Prototipe pertama akan menelan biaya sekitar $1.000 hingga $2.000, kata Gregory. Dia sedang mengerjakan versi perangkat genggam yang diperkirakan akan menelan biaya beberapa ratus dolar, dan dia sedang berbicara dengan perusahaan yang tertarik untuk melisensikannya.
Seorang juru bicara Keamanan Dalam Negeri mengatakan dia tidak dapat mengomentari proyek tersebut sampai proyek tersebut selesai.
Northeastern University di Boston, Massachusetts, memimpin ALERT Center lembaga tersebut. University of Rhode Island adalah mitranya. Gregory menerima $80.000 hingga $100.000 per tahun untuk penelitian sensornya melalui pusat tersebut.
Jimmie Oxley, pimpinan teknis di URI untuk pusat tersebut, mengatakan tidak ada yang seperti itu di pasaran saat ini.
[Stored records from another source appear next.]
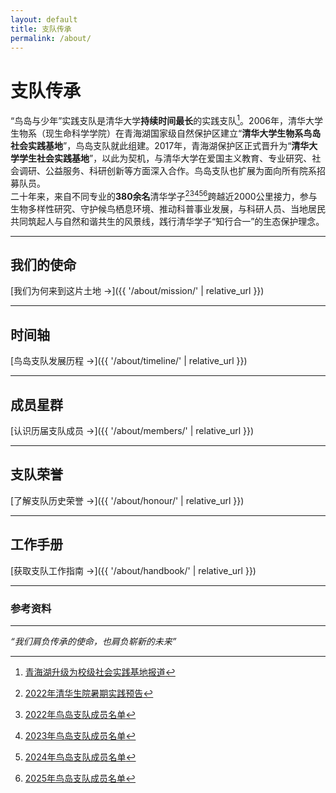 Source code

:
 ```yaml
---
layout: default
title: 支队传承
permalink: /about/
---
```


# 支队传承

“鸟岛与少年”实践支队是清华大学**持续时间最长**的实践支队[^1]。2006年，清华大学生物系（现生命科学学院）在青海湖国家级自然保护区建立“**清华大学生物系鸟岛社会实践基地**”，鸟岛支队就此组建。2017年，青海湖保护区正式晋升为“**清华大学学生社会实践基地**”，以此为契机，与清华大学在爱国主义教育、专业研究、社会调研、公益服务、科研创新等方面深入合作。鸟岛支队也扩展为面向所有院系招募队员。<br/>
二十年来，来自不同专业的**380余名**清华学子[^2][^3][^4][^5][^6]跨越近2000公里接力，参与生物多样性研究、守护候鸟栖息环境、推动科普事业发展，与科研人员、当地居民共同筑起人与自然和谐共生的风景线，践行清华学子“知行合一”的生态保护理念。


---

## 我们的使命

[我们为何来到这片土地 →]({{ '/about/mission/' | relative_url }})

---

## 时间轴

[鸟岛支队发展历程 →]({{ '/about/timeline/' | relative_url }})

---

## 成员星群

[认识历届支队成员 →]({{ '/about/members/' | relative_url }})

---

## 支队荣誉

[了解支队历史荣誉 →]({{ '/about/honour/' | relative_url }})

---

## 工作手册

[获取支队工作指南 →]({{ '/about/handbook/' | relative_url }})

---

### 参考资料

[^1]: [青海湖升级为校级社会实践基地报道](https://mp.weixin.qq.com/s/BjVS2JA2wG2AOeVmKjzOtg)
[^2]: [2022年清华生院暑期实践预告](https://mp.weixin.qq.com/s/n_wQgoGoF5w9lDBroapW0Q)
[^3]: [2022年鸟岛支队成员名单](https://mp.weixin.qq.com/s/MlGklKm3u-EwsWePabH4cA)
[^4]: [2023年鸟岛支队成员名单](https://mp.weixin.qq.com/s/zEbKOcG6GGYelmWfJGX2EA)
[^5]: [2024年鸟岛支队成员名单](https://mp.weixin.qq.com/s/SFq9LYjYmu5E1iAQfdk4kg)
[^6]: [2025年鸟岛支队成员名单](https://mp.weixin.qq.com/s/aHKJgnWccsV3Y4QxhnieNQ)

---

_“我们肩负传承的使命，也肩负崭新的未来”_
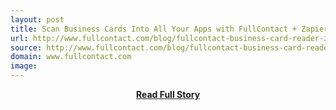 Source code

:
 ```yaml
---
layout: post
title: Scan Business Cards Into All Your Apps with FullContact + Zapier
url: http://www.fullcontact.com/blog/fullcontact-business-card-reader-zapier/
source: http://www.fullcontact.com/blog/fullcontact-business-card-reader-zapier/
domain: www.fullcontact.com
image: 
---
```


<p></p>
<center><p><a href="http://www.fullcontact.com/blog/fullcontact-business-card-reader-zapier/" style='padding:25px; font-sze:18px; font-weight: bold;'>Read Full Story</a></p></center>
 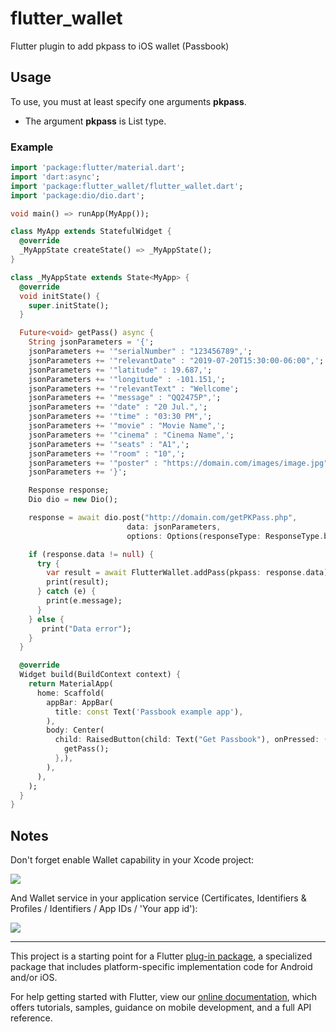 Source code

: # flutter_wallet

Flutter plugin to add pkpass to iOS wallet (Passbook)

## Usage

To use, you must at least specify one arguments **pkpass**.
* The argument **pkpass** is List<int> type.
  
### Example
  
```dart
import 'package:flutter/material.dart';
import 'dart:async';
import 'package:flutter_wallet/flutter_wallet.dart';
import 'package:dio/dio.dart';

void main() => runApp(MyApp());

class MyApp extends StatefulWidget {
  @override
  _MyAppState createState() => _MyAppState();
}

class _MyAppState extends State<MyApp> {
  @override
  void initState() {
    super.initState();
  }

  Future<void> getPass() async {
    String jsonParameters = '{';
    jsonParameters += '"serialNumber" : "123456789",';
    jsonParameters += '"relevantDate" : "2019-07-20T15:30:00-06:00",';
    jsonParameters += '"latitude" : 19.687,';
    jsonParameters += '"longitude" : -101.151,';
    jsonParameters += '"relevantText" : "Wellcome';
    jsonParameters += '"message" : "QQ2475P",';
    jsonParameters += '"date" : "20 Jul.",';
    jsonParameters += '"time" : "03:30 PM",';
    jsonParameters += '"movie" : "Movie Name",';
    jsonParameters += '"cinema" : "Cinema Name",';
    jsonParameters += '"seats" : "A1",';
    jsonParameters += '"room" : "10",';
    jsonParameters += '"poster" : "https://domain.com/images/image.jpg"';
    jsonParameters += '}';

    Response response;
    Dio dio = new Dio();

    response = await dio.post("http://domain.com/getPKPass.php", 
                          data: jsonParameters, 
                          options: Options(responseType: ResponseType.bytes));

    if (response.data != null) {
      try {
        var result = await FlutterWallet.addPass(pkpass: response.data);
        print(result);
      } catch (e) {
        print(e.message);
      }
    } else {
       print("Data error");
    }
  }

  @override
  Widget build(BuildContext context) {
    return MaterialApp(
      home: Scaffold(
        appBar: AppBar(
          title: const Text('Passbook example app'),
        ),
        body: Center(
          child: RaisedButton(child: Text("Get Passbook"), onPressed: () {
            getPass();
          },),
        ),
      ),
    );
  }
}
```

## Notes

Don't forget enable Wallet capability in your Xcode project:

![](https://github.com/vico-aguado/flutter_wallet/blob/master/capability.png)

And Wallet service in your application service 
(Certificates, Identifiers & Profiles / Identifiers / App IDs / 'Your app id'):

![](https://github.com/vico-aguado/flutter_wallet/blob/master/appService.png)

------------------------------------------------------------------------------

This project is a starting point for a Flutter
[plug-in package](https://flutter.io/developing-packages/),
a specialized package that includes platform-specific implementation code for
Android and/or iOS.

For help getting started with Flutter, view our 
[online documentation](https://flutter.io/docs), which offers tutorials, 
samples, guidance on mobile development, and a full API reference.
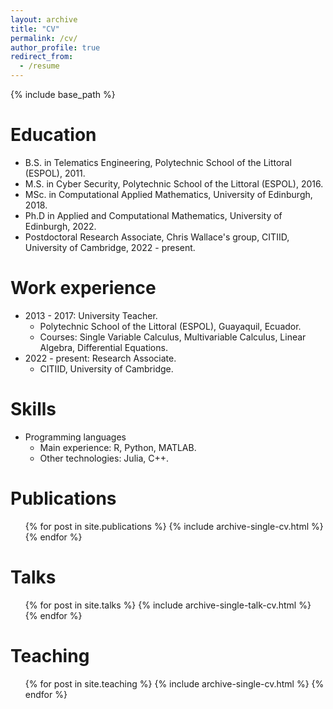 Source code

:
 ```yaml
---
layout: archive
title: "CV"
permalink: /cv/
author_profile: true
redirect_from:
  - /resume
---
```


{% include base_path %}

Education
======
* B.S. in Telematics Engineering, Polytechnic School of the Littoral (ESPOL), 2011.
* M.S. in Cyber Security, Polytechnic School of the Littoral (ESPOL), 2016.
* MSc. in Computational Applied Mathematics, University of Edinburgh, 2018.
* Ph.D in Applied and Computational Mathematics, University of Edinburgh, 2022.
* Postdoctoral Research Associate, Chris Wallace's group, CITIID, University of Cambridge, 2022 - present.

Work experience
======
* 2013 - 2017: University Teacher.
  * Polytechnic School of the Littoral (ESPOL), Guayaquil, Ecuador.
  * Courses: Single Variable Calculus, Multivariable Calculus, Linear Algebra, Differential Equations.
* 2022 - present: Research Associate.
  * CITIID, University of Cambridge.
  
Skills
======
* Programming languages
  * Main experience: R, Python, MATLAB.
  * Other technologies: Julia, C++.

Publications
======
  <ul>{% for post in site.publications %}
    {% include archive-single-cv.html %}
  {% endfor %}</ul>
  
Talks
======
  <ul>{% for post in site.talks %}
    {% include archive-single-talk-cv.html %}
  {% endfor %}</ul>
  
Teaching
======
  <ul>{% for post in site.teaching %}
    {% include archive-single-cv.html %}
  {% endfor %}</ul>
Juru bicara Smiths Detection yang berbasis di London, perancang dan produsen sensor terkemuka yang mendeteksi dan mengidentifikasi bahan peledak, membenarkan bahwa teknik Gregory berbeda dari sistem mereka sendiri.
FLIR Systems Inc., yang berbasis di Wilsonville, Oregon, membuat detektor jejak bahan peledak genggam yang menggunakan pendaran untuk mendeteksi bahan peledak.
“Kami selalu tertarik pada teknologi baru yang membuktikan kemampuannya dalam lingkungan operasi dunia nyata,” kata Aimee Rose, direktur produk pendeteksi bahan peledak perusahaan tersebut. “Sangat menyenangkan melihat teknologi baru ini terungkap.”
Gregory mengatakan dia memiliki empat paten atas teknologi tersebut.
Untuk menguji sensor tersebut, Gregory dan timnya memasang TATP pada kertas saring dan meniupkan gas ke atasnya. Uap mengalir melalui pipa ke dua sensor. Setiap sensor terlihat seperti kartu SIM untuk ponsel, meski ukurannya sekitar setengahnya. Data dimasukkan ke dalam komputer.
Gregory mencari titik di mana sensor tidak dapat mendeteksi bahan peledak karena terlalu encer. Sejauh ini, mereka dapat menemukan satu molekul bahan peledak dalam satu miliar molekul udara, katanya. Ia juga mencoba memastikan sensornya tidak memicu alarm palsu.
Gregory berencana mengujinya tahun ini di fasilitas pengujian FAA, kemudian pada kontainer kargo di pelabuhan di Savannah, Georgia. Sensor ini memerlukan persetujuan pemerintah sebelum dapat digunakan.